The prehistoric Natchez Trace, named by French traders and meaning "Natchez Indian Trail," runs across Mississippi and Alabama before entering Tennessee.
Hernando De Soto and his men meet the Natchez Indians in 1540. 
The French observed that the residents of ancient Natchez were “devout sun worshipers.” Each of their seven villages had its own mound, but the group as a whole was focused on the larger Emerald Mound. The elaborate Emerald Mound was a truncated mound with terraced altars and temples on several levels below a dominant temple at the highest level. All the flat-topped mounds of Natchez contained individual thatched roof buildings, upon which effigies of birds or other symbols were placed. Arts and crafts flourished immediately before the abrupt decline of the Mississippians. The Natchez practiced a religion based on the solar disc, similar to the Toltec, Aztec, and Inca peoples of Central and South America.
Their chief was known as the Great Sun, and his relatives were called Little Suns and stood in the noble rank above the commoners. “Honored men” were those within the commoner rank, a class open to anyone who distinguished himself in war or religious devotion. Membership in the “Sun” family was defined by female-line inheritance or matrilineal kinship. The Great Sun governed the tribe with the help of his relatives, who held tribal offices, and through his knowledge of tribal politics.

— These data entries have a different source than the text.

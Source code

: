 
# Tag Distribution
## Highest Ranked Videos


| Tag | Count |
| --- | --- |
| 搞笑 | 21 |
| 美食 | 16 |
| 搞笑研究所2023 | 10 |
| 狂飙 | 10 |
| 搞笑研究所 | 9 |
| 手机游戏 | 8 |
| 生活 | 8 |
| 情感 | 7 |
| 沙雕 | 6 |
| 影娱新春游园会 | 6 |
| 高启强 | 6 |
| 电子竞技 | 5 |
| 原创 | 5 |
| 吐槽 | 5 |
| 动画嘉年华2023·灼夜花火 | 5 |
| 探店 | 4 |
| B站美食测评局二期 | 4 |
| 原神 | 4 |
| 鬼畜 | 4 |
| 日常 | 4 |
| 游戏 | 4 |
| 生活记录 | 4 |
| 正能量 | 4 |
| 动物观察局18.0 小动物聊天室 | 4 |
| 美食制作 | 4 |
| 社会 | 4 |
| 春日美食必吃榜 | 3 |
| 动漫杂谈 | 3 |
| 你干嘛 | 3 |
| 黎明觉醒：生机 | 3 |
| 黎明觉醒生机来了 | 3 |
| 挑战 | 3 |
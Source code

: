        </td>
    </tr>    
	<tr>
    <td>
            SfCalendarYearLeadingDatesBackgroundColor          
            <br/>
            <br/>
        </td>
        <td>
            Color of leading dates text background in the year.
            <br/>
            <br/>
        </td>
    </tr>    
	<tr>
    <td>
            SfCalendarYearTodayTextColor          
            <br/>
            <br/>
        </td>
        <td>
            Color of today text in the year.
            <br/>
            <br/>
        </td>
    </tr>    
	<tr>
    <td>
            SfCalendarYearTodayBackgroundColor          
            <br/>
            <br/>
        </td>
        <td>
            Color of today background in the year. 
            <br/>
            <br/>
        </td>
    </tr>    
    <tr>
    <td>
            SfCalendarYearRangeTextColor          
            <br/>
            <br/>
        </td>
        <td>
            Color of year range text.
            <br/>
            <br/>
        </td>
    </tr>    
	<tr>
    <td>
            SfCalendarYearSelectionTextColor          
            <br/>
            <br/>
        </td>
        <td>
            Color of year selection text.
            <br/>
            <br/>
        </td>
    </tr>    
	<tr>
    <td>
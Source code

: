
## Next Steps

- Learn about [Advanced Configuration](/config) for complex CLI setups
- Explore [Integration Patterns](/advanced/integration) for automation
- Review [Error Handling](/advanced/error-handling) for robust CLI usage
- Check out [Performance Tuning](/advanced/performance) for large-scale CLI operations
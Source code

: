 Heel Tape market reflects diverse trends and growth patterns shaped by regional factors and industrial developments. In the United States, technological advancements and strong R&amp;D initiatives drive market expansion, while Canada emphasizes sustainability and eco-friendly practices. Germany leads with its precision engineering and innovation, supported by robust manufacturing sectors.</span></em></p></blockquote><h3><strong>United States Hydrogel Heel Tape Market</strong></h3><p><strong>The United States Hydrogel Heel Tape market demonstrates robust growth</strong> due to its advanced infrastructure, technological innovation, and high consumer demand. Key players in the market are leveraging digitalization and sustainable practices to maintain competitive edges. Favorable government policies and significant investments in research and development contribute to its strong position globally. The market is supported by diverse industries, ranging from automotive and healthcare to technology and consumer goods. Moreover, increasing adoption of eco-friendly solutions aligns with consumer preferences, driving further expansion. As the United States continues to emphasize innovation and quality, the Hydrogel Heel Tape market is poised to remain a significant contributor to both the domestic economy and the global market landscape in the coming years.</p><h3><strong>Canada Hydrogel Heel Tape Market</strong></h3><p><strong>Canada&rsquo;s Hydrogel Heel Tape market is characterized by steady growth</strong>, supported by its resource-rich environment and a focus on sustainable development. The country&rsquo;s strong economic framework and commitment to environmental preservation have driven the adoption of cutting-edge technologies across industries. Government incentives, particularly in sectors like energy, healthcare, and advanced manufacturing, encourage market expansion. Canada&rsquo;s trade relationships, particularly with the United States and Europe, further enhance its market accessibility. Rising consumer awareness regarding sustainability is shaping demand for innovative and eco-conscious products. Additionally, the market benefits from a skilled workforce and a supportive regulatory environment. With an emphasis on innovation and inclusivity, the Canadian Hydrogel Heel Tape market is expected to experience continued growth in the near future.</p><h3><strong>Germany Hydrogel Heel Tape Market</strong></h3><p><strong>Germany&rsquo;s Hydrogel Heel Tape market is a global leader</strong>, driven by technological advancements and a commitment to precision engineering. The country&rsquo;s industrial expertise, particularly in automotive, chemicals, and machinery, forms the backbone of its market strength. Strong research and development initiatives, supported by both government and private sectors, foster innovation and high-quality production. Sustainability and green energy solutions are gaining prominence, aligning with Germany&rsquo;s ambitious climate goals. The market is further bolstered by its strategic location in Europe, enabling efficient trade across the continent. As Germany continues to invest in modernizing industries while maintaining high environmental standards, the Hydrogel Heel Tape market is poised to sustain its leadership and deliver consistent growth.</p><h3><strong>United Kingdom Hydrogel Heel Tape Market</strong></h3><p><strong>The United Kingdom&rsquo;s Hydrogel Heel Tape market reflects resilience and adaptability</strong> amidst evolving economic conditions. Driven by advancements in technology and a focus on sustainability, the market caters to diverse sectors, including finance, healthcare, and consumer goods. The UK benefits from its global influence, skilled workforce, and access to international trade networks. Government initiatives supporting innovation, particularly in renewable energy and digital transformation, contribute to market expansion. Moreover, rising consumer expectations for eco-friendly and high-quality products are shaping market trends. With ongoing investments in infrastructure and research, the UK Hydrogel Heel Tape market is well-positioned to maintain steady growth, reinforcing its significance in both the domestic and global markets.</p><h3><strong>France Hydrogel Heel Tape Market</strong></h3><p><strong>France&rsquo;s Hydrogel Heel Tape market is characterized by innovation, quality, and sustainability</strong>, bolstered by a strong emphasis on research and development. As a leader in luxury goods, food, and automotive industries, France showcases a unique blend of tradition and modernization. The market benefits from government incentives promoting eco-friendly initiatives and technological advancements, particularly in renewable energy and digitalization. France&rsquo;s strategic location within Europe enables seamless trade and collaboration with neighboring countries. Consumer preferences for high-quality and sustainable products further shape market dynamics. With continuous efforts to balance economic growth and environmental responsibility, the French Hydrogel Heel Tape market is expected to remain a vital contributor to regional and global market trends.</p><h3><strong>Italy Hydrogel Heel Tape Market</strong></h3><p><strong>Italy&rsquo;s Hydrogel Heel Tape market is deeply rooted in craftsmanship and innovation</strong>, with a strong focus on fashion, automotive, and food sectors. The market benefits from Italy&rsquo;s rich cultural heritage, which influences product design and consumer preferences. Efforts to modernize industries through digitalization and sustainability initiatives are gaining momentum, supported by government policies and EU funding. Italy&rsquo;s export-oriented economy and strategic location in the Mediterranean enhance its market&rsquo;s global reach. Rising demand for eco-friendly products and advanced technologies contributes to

Like the priest-kings of comparable Central American societies, the Great Sun was worshipped as a divine possessor of solar energy. The Emerald Mound crowning the ancient city of Natchez is the second largest temple mound of its kind in North America. Those people who belonged to the Mississippian culture became expert farmers and organizers. Populations grew tremendously large around ceremonial centers, and between harvesting seasons, huge earthen pyramids were constructed by hundreds of workers who moved vast amounts of dirt in thatch baskets.
Sometimes 20 or more mounds marked a ceremonial site. It is estimated that a phenomenal 57.3 million people lived in the Americas when Columbus arrived in 1492. The Mississippian people were known practitioners of human sacrifice, but their religious ceremonies surrounding it, if any, are unknown. Sacrifices were possibly made to conserve resources for the elite, eliminate captured enemies, or follow the grisly killing practices of their Toltec and Aztec contacts in Central America.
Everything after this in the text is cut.